POBRES CADA VEZ MAIS POBRES
Segundo o documento, toda a proposta do governo “revela o viés contra os trabalhadores e, principalmente, as trabalhadoras mais desfavorecidas que, ou não irão se aposentar, ou terão que trabalhar mais tempo do que o requerido pela idade mínima, isso se sobreviverem até lá”.
Além de citar as mudanças propostas ao acesso a benefícios de caráter assistencial, como o Benefício de Prestação Continuada (BPC) e as aposentadorias rurais, e o aumento do tempo de contribuição para os trabalhadores rurais, “o que, na prática, tornará a aposentadoria rural inatingível, levando centenas de milhares de brasileiros do campo à pobreza extrema”, o estudo afirma que as mulheres serão as mais prejudicadas em todas as modalidades de benefícios.

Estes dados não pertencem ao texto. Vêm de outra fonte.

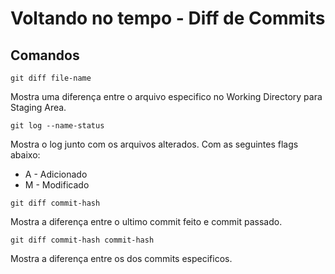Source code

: # Voltando no tempo - Diff de Commits

## Comandos
```git diff file-name```

Mostra uma diferença entre o arquivo especifico no Working Directory para Staging Area.

```git log --name-status```

Mostra o log junto com os arquivos alterados. Com as seguintes flags abaixo:

- A - Adicionado
- M - Modificado

```git diff commit-hash```

Mostra a diferença entre o ultimo commit feito e commit passado.


```git diff commit-hash commit-hash```

Mostra a diferença entre os dos commits especificos.

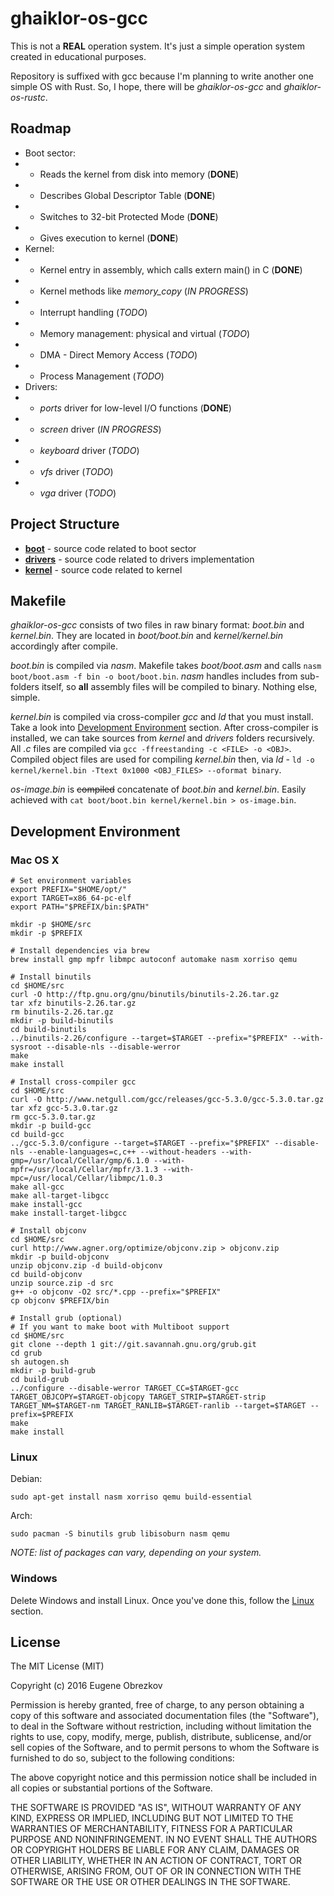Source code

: # ghaiklor-os-gcc

This is not a **REAL** operation system.
It's just a simple operation system created in educational purposes.

Repository is suffixed with gcc because I'm planning to write another one simple OS with Rust.
So, I hope, there will be _ghaiklor-os-gcc_ and _ghaiklor-os-rustc_.

## Roadmap

- Boot sector:
- - Reads the kernel from disk into memory (**DONE**)
- - Describes Global Descriptor Table (**DONE**)
- - Switches to 32-bit Protected Mode (**DONE**)
- - Gives execution to kernel (**DONE**)
- Kernel:
- - Kernel entry in assembly, which calls extern main() in C (**DONE**)
- - Kernel methods like _memory_copy_ (*IN PROGRESS*)
- - Interrupt handling (_TODO_)
- - Memory management: physical and virtual (_TODO_)
- - DMA - Direct Memory Access (_TODO_)
- - Process Management (_TODO_)
- Drivers:
- - _ports_ driver for low-level I/O functions (**DONE**)
- - _screen_ driver (*IN PROGRESS*)
- - _keyboard_ driver (_TODO_)
- - _vfs_ driver (_TODO_)
- - _vga_ driver (_TODO_)

## Project Structure

- [__boot__](./boot) - source code related to boot sector
- [__drivers__](./drivers) - source code related to drivers implementation
- [__kernel__](./kernel) - source code related to kernel

## Makefile

_ghaiklor-os-gcc_ consists of two files in raw binary format: _boot.bin_ and _kernel.bin_.
They are located in _boot/boot.bin_ and _kernel/kernel.bin_ accordingly after compile.

_boot.bin_ is compiled via _nasm_.
Makefile takes _boot/boot.asm_ and calls `nasm boot/boot.asm -f bin -o boot/boot.bin`.
_nasm_ handles includes from sub-folders itself, so __all__ assembly files will be compiled to binary.
Nothing else, simple.

_kernel.bin_ is compiled via cross-compiler _gcc_ and _ld_ that you must install.
Take a look into [Development Environment](#development-environment) section.
After cross-compiler is installed, we can take sources from _kernel_ and _drivers_ folders recursively.
All *.c* files are compiled via `gcc -ffreestanding -c <FILE> -o <OBJ>`.
Compiled object files are used for compiling _kernel.bin_ then, via _ld_ -
`ld -o kernel/kernel.bin -Ttext 0x1000 <OBJ_FILES> --oformat binary`.

_os-image.bin_ is ~~compiled~~ concatenate of _boot.bin_ and _kernel.bin_.
Easily achieved with `cat boot/boot.bin kernel/kernel.bin > os-image.bin`.

## Development Environment

### Mac OS X

```shell
# Set environment variables
export PREFIX="$HOME/opt/"
export TARGET=x86_64-pc-elf
export PATH="$PREFIX/bin:$PATH"

mkdir -p $HOME/src
mkdir -p $PREFIX

# Install dependencies via brew
brew install gmp mpfr libmpc autoconf automake nasm xorriso qemu

# Install binutils
cd $HOME/src
curl -O http://ftp.gnu.org/gnu/binutils/binutils-2.26.tar.gz
tar xfz binutils-2.26.tar.gz
rm binutils-2.26.tar.gz
mkdir -p build-binutils
cd build-binutils
../binutils-2.26/configure --target=$TARGET --prefix="$PREFIX" --with-sysroot --disable-nls --disable-werror
make
make install

# Install cross-compiler gcc
cd $HOME/src
curl -O http://www.netgull.com/gcc/releases/gcc-5.3.0/gcc-5.3.0.tar.gz
tar xfz gcc-5.3.0.tar.gz
rm gcc-5.3.0.tar.gz
mkdir -p build-gcc
cd build-gcc
../gcc-5.3.0/configure --target=$TARGET --prefix="$PREFIX" --disable-nls --enable-languages=c,c++ --without-headers --with-gmp=/usr/local/Cellar/gmp/6.1.0 --with-mpfr=/usr/local/Cellar/mpfr/3.1.3 --with-mpc=/usr/local/Cellar/libmpc/1.0.3
make all-gcc
make all-target-libgcc
make install-gcc
make install-target-libgcc

# Install objconv
cd $HOME/src
curl http://www.agner.org/optimize/objconv.zip > objconv.zip
mkdir -p build-objconv
unzip objconv.zip -d build-objconv
cd build-objconv
unzip source.zip -d src
g++ -o objconv -O2 src/*.cpp --prefix="$PREFIX"
cp objconv $PREFIX/bin

# Install grub (optional)
# If you want to make boot with Multiboot support
cd $HOME/src
git clone --depth 1 git://git.savannah.gnu.org/grub.git
cd grub
sh autogen.sh
mkdir -p build-grub
cd build-grub
../configure --disable-werror TARGET_CC=$TARGET-gcc TARGET_OBJCOPY=$TARGET-objcopy TARGET_STRIP=$TARGET-strip TARGET_NM=$TARGET-nm TARGET_RANLIB=$TARGET-ranlib --target=$TARGET --prefix=$PREFIX
make
make install
```

### Linux

Debian:

```shell
sudo apt-get install nasm xorriso qemu build-essential
```

Arch:

```shell
sudo pacman -S binutils grub libisoburn nasm qemu
```

_NOTE: list of packages can vary, depending on your system._

### Windows

Delete Windows and install Linux.
Once you've done this, follow the [Linux](#linux) section.

## License

The MIT License (MIT)

Copyright (c) 2016 Eugene Obrezkov

Permission is hereby granted, free of charge, to any person obtaining a copy
of this software and associated documentation files (the "Software"), to deal
in the Software without restriction, including without limitation the rights
to use, copy, modify, merge, publish, distribute, sublicense, and/or sell
copies of the Software, and to permit persons to whom the Software is
furnished to do so, subject to the following conditions:

The above copyright notice and this permission notice shall be included in all
copies or substantial portions of the Software.

THE SOFTWARE IS PROVIDED "AS IS", WITHOUT WARRANTY OF ANY KIND, EXPRESS OR
IMPLIED, INCLUDING BUT NOT LIMITED TO THE WARRANTIES OF MERCHANTABILITY,
FITNESS FOR A PARTICULAR PURPOSE AND NONINFRINGEMENT. IN NO EVENT SHALL THE
AUTHORS OR COPYRIGHT HOLDERS BE LIABLE FOR ANY CLAIM, DAMAGES OR OTHER
LIABILITY, WHETHER IN AN ACTION OF CONTRACT, TORT OR OTHERWISE, ARISING FROM,
OUT OF OR IN CONNECTION WITH THE SOFTWARE OR THE USE OR OTHER DEALINGS IN THE
SOFTWARE.

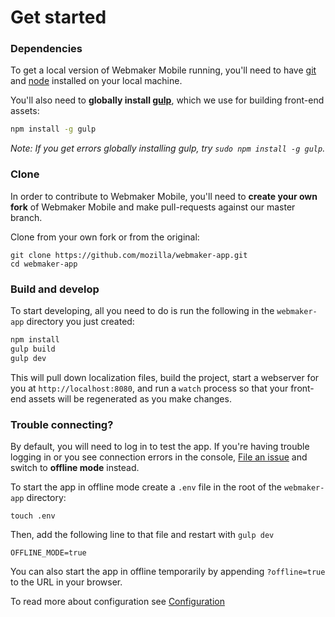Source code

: # Get started

### Dependencies

To get a local version of Webmaker Mobile running, you'll need to have [git](http://git-scm.com/) and [node](http://nodejs.org/) installed on your local machine.

You'll also need to **globally install [gulp](http://gulpjs.com/)**, which we use for building front-end assets:

```bash
npm install -g gulp
```

*Note: If you get errors globally installing gulp, try `sudo npm install -g gulp`.*

### Clone

In order to contribute to Webmaker Mobile, you'll need to **create your own fork** of Webmaker Mobile and make pull-requests against our master branch.

Clone from your own fork or from the original:

```
git clone https://github.com/mozilla/webmaker-app.git
cd webmaker-app
```

### Build and develop

To start developing, all you need to do is run the following in the `webmaker-app` directory you just created:

```bash
npm install
gulp build
gulp dev
```

This will pull down localization files, build the project, start a webserver for you at `http://localhost:8080`, and run a `watch` process so that your front-end assets will be regenerated as you make changes.

### Trouble connecting?

By default, you will need to log in to test the app. If you're having trouble logging in or you see connection errors in the console, [File an issue](https://github.com/mozilla/webmaker-app/issues) and switch to **offline mode** instead.

To start the app in offline mode create a `.env` file in the root of the `webmaker-app` directory:

```
touch .env
```

Then, add the following line to that file and restart with `gulp dev`

```
OFFLINE_MODE=true
```

You can also start the app in offline temporarily by appending `?offline=true` to the URL in your browser.

To read more about configuration see [Configuration](config.md)


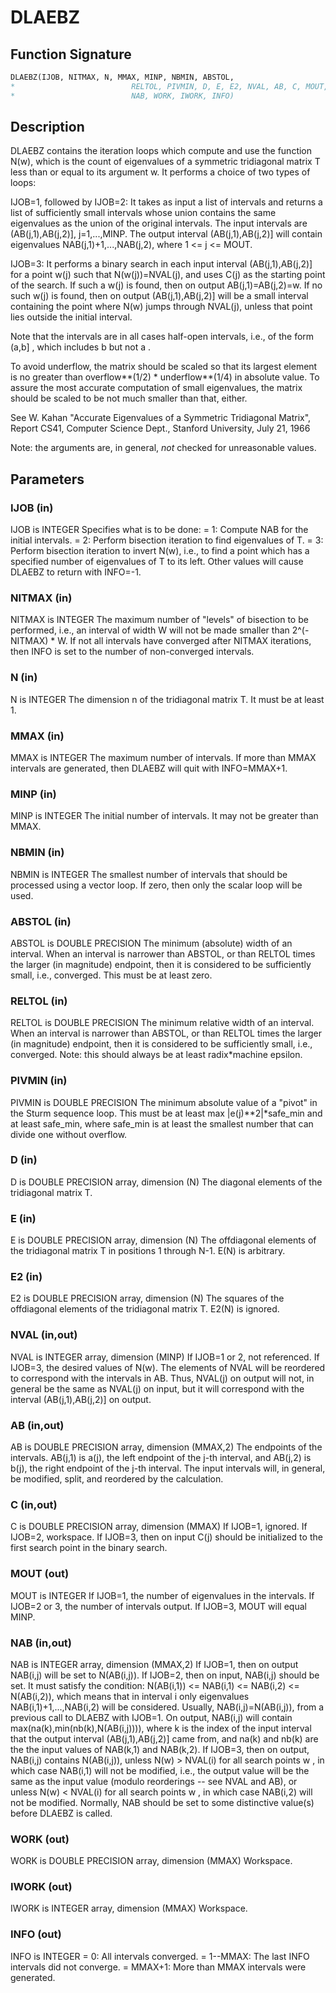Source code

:# DLAEBZ

## Function Signature

```fortran
DLAEBZ(IJOB, NITMAX, N, MMAX, MINP, NBMIN, ABSTOL,
*                          RELTOL, PIVMIN, D, E, E2, NVAL, AB, C, MOUT,
*                          NAB, WORK, IWORK, INFO)
```

## Description


 DLAEBZ contains the iteration loops which compute and use the
 function N(w), which is the count of eigenvalues of a symmetric
 tridiagonal matrix T less than or equal to its argument  w.  It
 performs a choice of two types of loops:

 IJOB=1, followed by
 IJOB=2: It takes as input a list of intervals and returns a list of
         sufficiently small intervals whose union contains the same
         eigenvalues as the union of the original intervals.
         The input intervals are (AB(j,1),AB(j,2)], j=1,...,MINP.
         The output interval (AB(j,1),AB(j,2)] will contain
         eigenvalues NAB(j,1)+1,...,NAB(j,2), where 1 <= j <= MOUT.

 IJOB=3: It performs a binary search in each input interval
         (AB(j,1),AB(j,2)] for a point  w(j)  such that
         N(w(j))=NVAL(j), and uses  C(j)  as the starting point of
         the search.  If such a w(j) is found, then on output
         AB(j,1)=AB(j,2)=w.  If no such w(j) is found, then on output
         (AB(j,1),AB(j,2)] will be a small interval containing the
         point where N(w) jumps through NVAL(j), unless that point
         lies outside the initial interval.

 Note that the intervals are in all cases half-open intervals,
 i.e., of the form  (a,b] , which includes  b  but not  a .

 To avoid underflow, the matrix should be scaled so that its largest
 element is no greater than  overflow**(1/2) * underflow**(1/4)
 in absolute value.  To assure the most accurate computation
 of small eigenvalues, the matrix should be scaled to be
 not much smaller than that, either.

 See W. Kahan "Accurate Eigenvalues of a Symmetric Tridiagonal
 Matrix", Report CS41, Computer Science Dept., Stanford
 University, July 21, 1966

 Note: the arguments are, in general, *not* checked for unreasonable
 values.

## Parameters

### IJOB (in)

IJOB is INTEGER Specifies what is to be done: = 1: Compute NAB for the initial intervals. = 2: Perform bisection iteration to find eigenvalues of T. = 3: Perform bisection iteration to invert N(w), i.e., to find a point which has a specified number of eigenvalues of T to its left. Other values will cause DLAEBZ to return with INFO=-1.

### NITMAX (in)

NITMAX is INTEGER The maximum number of "levels" of bisection to be performed, i.e., an interval of width W will not be made smaller than 2^(-NITMAX) * W. If not all intervals have converged after NITMAX iterations, then INFO is set to the number of non-converged intervals.

### N (in)

N is INTEGER The dimension n of the tridiagonal matrix T. It must be at least 1.

### MMAX (in)

MMAX is INTEGER The maximum number of intervals. If more than MMAX intervals are generated, then DLAEBZ will quit with INFO=MMAX+1.

### MINP (in)

MINP is INTEGER The initial number of intervals. It may not be greater than MMAX.

### NBMIN (in)

NBMIN is INTEGER The smallest number of intervals that should be processed using a vector loop. If zero, then only the scalar loop will be used.

### ABSTOL (in)

ABSTOL is DOUBLE PRECISION The minimum (absolute) width of an interval. When an interval is narrower than ABSTOL, or than RELTOL times the larger (in magnitude) endpoint, then it is considered to be sufficiently small, i.e., converged. This must be at least zero.

### RELTOL (in)

RELTOL is DOUBLE PRECISION The minimum relative width of an interval. When an interval is narrower than ABSTOL, or than RELTOL times the larger (in magnitude) endpoint, then it is considered to be sufficiently small, i.e., converged. Note: this should always be at least radix*machine epsilon.

### PIVMIN (in)

PIVMIN is DOUBLE PRECISION The minimum absolute value of a "pivot" in the Sturm sequence loop. This must be at least max |e(j)**2|*safe_min and at least safe_min, where safe_min is at least the smallest number that can divide one without overflow.

### D (in)

D is DOUBLE PRECISION array, dimension (N) The diagonal elements of the tridiagonal matrix T.

### E (in)

E is DOUBLE PRECISION array, dimension (N) The offdiagonal elements of the tridiagonal matrix T in positions 1 through N-1. E(N) is arbitrary.

### E2 (in)

E2 is DOUBLE PRECISION array, dimension (N) The squares of the offdiagonal elements of the tridiagonal matrix T. E2(N) is ignored.

### NVAL (in,out)

NVAL is INTEGER array, dimension (MINP) If IJOB=1 or 2, not referenced. If IJOB=3, the desired values of N(w). The elements of NVAL will be reordered to correspond with the intervals in AB. Thus, NVAL(j) on output will not, in general be the same as NVAL(j) on input, but it will correspond with the interval (AB(j,1),AB(j,2)] on output.

### AB (in,out)

AB is DOUBLE PRECISION array, dimension (MMAX,2) The endpoints of the intervals. AB(j,1) is a(j), the left endpoint of the j-th interval, and AB(j,2) is b(j), the right endpoint of the j-th interval. The input intervals will, in general, be modified, split, and reordered by the calculation.

### C (in,out)

C is DOUBLE PRECISION array, dimension (MMAX) If IJOB=1, ignored. If IJOB=2, workspace. If IJOB=3, then on input C(j) should be initialized to the first search point in the binary search.

### MOUT (out)

MOUT is INTEGER If IJOB=1, the number of eigenvalues in the intervals. If IJOB=2 or 3, the number of intervals output. If IJOB=3, MOUT will equal MINP.

### NAB (in,out)

NAB is INTEGER array, dimension (MMAX,2) If IJOB=1, then on output NAB(i,j) will be set to N(AB(i,j)). If IJOB=2, then on input, NAB(i,j) should be set. It must satisfy the condition: N(AB(i,1)) <= NAB(i,1) <= NAB(i,2) <= N(AB(i,2)), which means that in interval i only eigenvalues NAB(i,1)+1,...,NAB(i,2) will be considered. Usually, NAB(i,j)=N(AB(i,j)), from a previous call to DLAEBZ with IJOB=1. On output, NAB(i,j) will contain max(na(k),min(nb(k),N(AB(i,j)))), where k is the index of the input interval that the output interval (AB(j,1),AB(j,2)] came from, and na(k) and nb(k) are the the input values of NAB(k,1) and NAB(k,2). If IJOB=3, then on output, NAB(i,j) contains N(AB(i,j)), unless N(w) > NVAL(i) for all search points w , in which case NAB(i,1) will not be modified, i.e., the output value will be the same as the input value (modulo reorderings -- see NVAL and AB), or unless N(w) < NVAL(i) for all search points w , in which case NAB(i,2) will not be modified. Normally, NAB should be set to some distinctive value(s) before DLAEBZ is called.

### WORK (out)

WORK is DOUBLE PRECISION array, dimension (MMAX) Workspace.

### IWORK (out)

IWORK is INTEGER array, dimension (MMAX) Workspace.

### INFO (out)

INFO is INTEGER = 0: All intervals converged. = 1--MMAX: The last INFO intervals did not converge. = MMAX+1: More than MMAX intervals were generated.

“Se as desigualdades de gênero no mercado de trabalho brasileiro já redundam em dupla jornada e menores rendimentos para mulheres com a mesma qualificação que a dos homens, elas serão ainda mais prejudicadas pela reforma, tanto pela elevação da idade mínima quanto pelo aumento do tempo de contribuição, bem como pela combinação desses dois requisitos e pelas novas regras de cálculo dos benefícios”.
O estudo discorre ainda amplamente sobre a gravidade das mudanças propostas para professores e servidores públicos, e faz uma ampla defesa de como é possível crescer com inclusão social.
“Nossos problemas não estão na suposta benevolência da Seguridade Social que transfere cerca de um salário mínimo a mais de 60% dos beneficiários do Regime Geral; também não estão no Regime Próprio Civil Federal com teto igual ao do setor privado e ajustado financeiramente no longo prazo; tampouco residem em suposto descontrole da folha da União, de ativos e inativos, civis e militares, que em 2018 representou 4,3% do PIB contra 4,8% em 2002. Nossos problemas decorrem da longa desaceleração da economia”.
E questiona: “Como pode estar quebrado um governo que possui R$ 1,1 trilhão em caixa, com uma dívida pública denominada quase inteiramente na moeda que ele mesmo emite, e que, ademais, conta com mais de US$ 370 bilhões de reservas internacionais, sendo credor da maior economia do mundo? Evidentemente o Brasil (e seu governo) não está quebrado, mas as regras fiscais de asfixia, sobretudo, do gasto primário que injeta demanda e renda na economia, assim como as políticas de alta taxa de juros e restrição de crédito, empoçam a riqueza no Banco Central e no sistema financeiro impedindo que a economia real se recupere”.